There are a number of openings and leaves which have peculiar names. The question asked on the Nottingham newsgroup was "Can somebody tell me all about duffers and, in particular, anti-duffers". Below is a distillation of the replies. Note that these opening and leaves are generally appropriate to advanced play.

Duffer Tice

Firstly a "Duffer tice" is when the player of the second ball sends it somewhere near hoop 6 [from B-baulk and a little to the east of hoop 6]. It's a tice length but not safe for the 3rd player to shoot at it hard as the miss goes into or near A-baulk. They usually ignore the tice as a trickle at it leaves a double target for the 4th ball. [The opening is named after Duff Matthews, it does not imply it is a bad opening].

Anti-Duffer Tice

The anti-duffer is a manoeuvre by the first player on the first stroke to discourage the Duffer tice on the second. The first stroke is played to somewhere 2 or 3 yards off the East boundary (1 or 2 yards off the yard line) about between Hoop 6 high and peg high. This is supposed to discourage a Duffer tice response. Apparently at that level of play, if a Duffer tice is played after this opening, the player of the 3rd ball has a significant chance of getting a 3-ball break going.

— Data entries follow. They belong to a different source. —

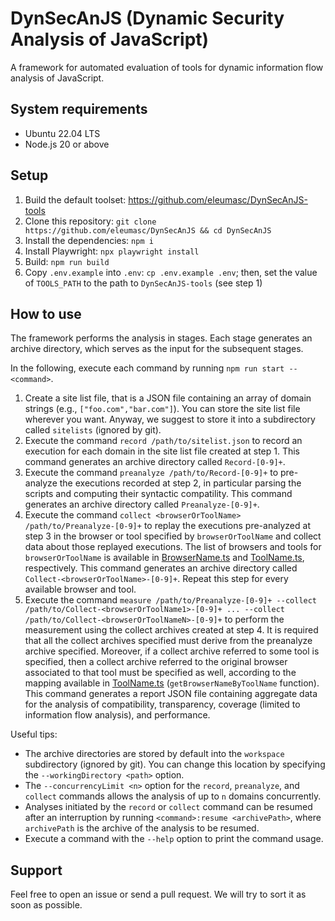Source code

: # DynSecAnJS (Dynamic Security Analysis of JavaScript)

A framework for automated evaluation of tools for dynamic information flow analysis of JavaScript.

## System requirements

- Ubuntu 22.04 LTS
- Node.js 20 or above

## Setup

1. Build the default toolset: https://github.com/eleumasc/DynSecAnJS-tools
2. Clone this repository: `git clone https://github.com/eleumasc/DynSecAnJS && cd DynSecAnJS`
3. Install the dependencies: `npm i`
4. Install Playwright: `npx playwright install`
5. Build: `npm run build`
6. Copy `.env.example` into `.env`: `cp .env.example .env`; then, set the value of `TOOLS_PATH` to the path to `DynSecAnJS-tools` (see step 1)

## How to use

The framework performs the analysis in stages. Each stage generates an archive directory, which serves as the input for the subsequent stages.

In the following, execute each command by running `npm run start -- <command>`.

1. Create a site list file, that is a JSON file containing an array of domain strings (e.g., `["foo.com","bar.com"]`). You can store the site list file wherever you want. Anyway, we suggest to store it into a subdirectory called `sitelists` (ignored by git).
2. Execute the command `record /path/to/sitelist.json` to record an execution for each domain in the site list file created at step 1. This command generates an archive directory called `Record-[0-9]+`.
3. Execute the command `preanalyze /path/to/Record-[0-9]+` to pre-analyze the executions recorded at step 2, in particular parsing the scripts and computing their syntactic compatility. This command generates an archive directory called `Preanalyze-[0-9]+`.
4. Execute the command `collect <browserOrToolName> /path/to/Preanalyze-[0-9]+` to replay the executions pre-analyzed at step 3 in the browser or tool specified by `browserOrToolName` and collect data about those replayed executions. The list of browsers and tools for `browserOrToolName` is available in [BrowserName.ts](src/collection/BrowserName.ts) and [ToolName.ts](src/collection/ToolName.ts), respectively. This command generates an archive directory called `Collect-<browserOrToolName>-[0-9]+`. Repeat this step for every available browser and tool.
5. Execute the command `measure /path/to/Preanalyze-[0-9]+ --collect /path/to/Collect-<browserOrToolName1>-[0-9]+ ... --collect /path/to/Collect-<browserOrToolNameN>-[0-9]+` to perform the measurement using the collect archives created at step 4. It is required that all the collect archives specified must derive from the preanalyze archive specified. Moreover, if a collect archive referred to some tool is specified, then a collect archive referred to the original browser associated to that tool must be specified as well, according to the mapping available in [ToolName.ts](src/collection/ToolName.ts) (`getBrowserNameByToolName` function). This command generates a report JSON file containing aggregate data for the analysis of compatibility, transparency, coverage (limited to information flow analysis), and performance.

Useful tips:

- The archive directories are stored by default into the `workspace` subdirectory (ignored by git). You can change this location by specifying the `--workingDirectory <path>` option.
- The `--concurrencyLimit <n>` option for the `record`, `preanalyze`, and `collect` commands allows the analysis of up to `n` domains concurrently.
- Analyses initiated by the `record` or `collect` command can be resumed after an interruption by running `<command>:resume <archivePath>`, where `archivePath` is the archive of the analysis to be resumed.
- Execute a command with the `--help` option to print the command usage.

## Support

Feel free to open an issue or send a pull request. We will try to sort it as soon as possible.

Suppose a Duffer tice is laid and then hit on the third turn. The player will now be taking croquet somewhere south of 6. If the partner ball is a couple of yards off the East boundary, and about halfway up, it is possible to take-off behind this ball, getting a rush to 1. This is much harder if the East boundary ball is on the yardline, and further South.

There is another advantage to the anti-Duffer, if the players are more defensive or not such strong shots. On turn three, instead of shooting at the Duffer (for example, if it's quite long) you can go to corner II. The fourth turn player will now usually shoot hard at the tice. If this hits, there's no easy four ball break, because the oppo balls are separated. However, if it misses, the corner two ball can now shoot at the Duffer, joining with partner if it misses, possibly with a rush into the lawn. Whatever shot is taken on the sixth turn, if it is missed there should be an easy break on the seventh turn.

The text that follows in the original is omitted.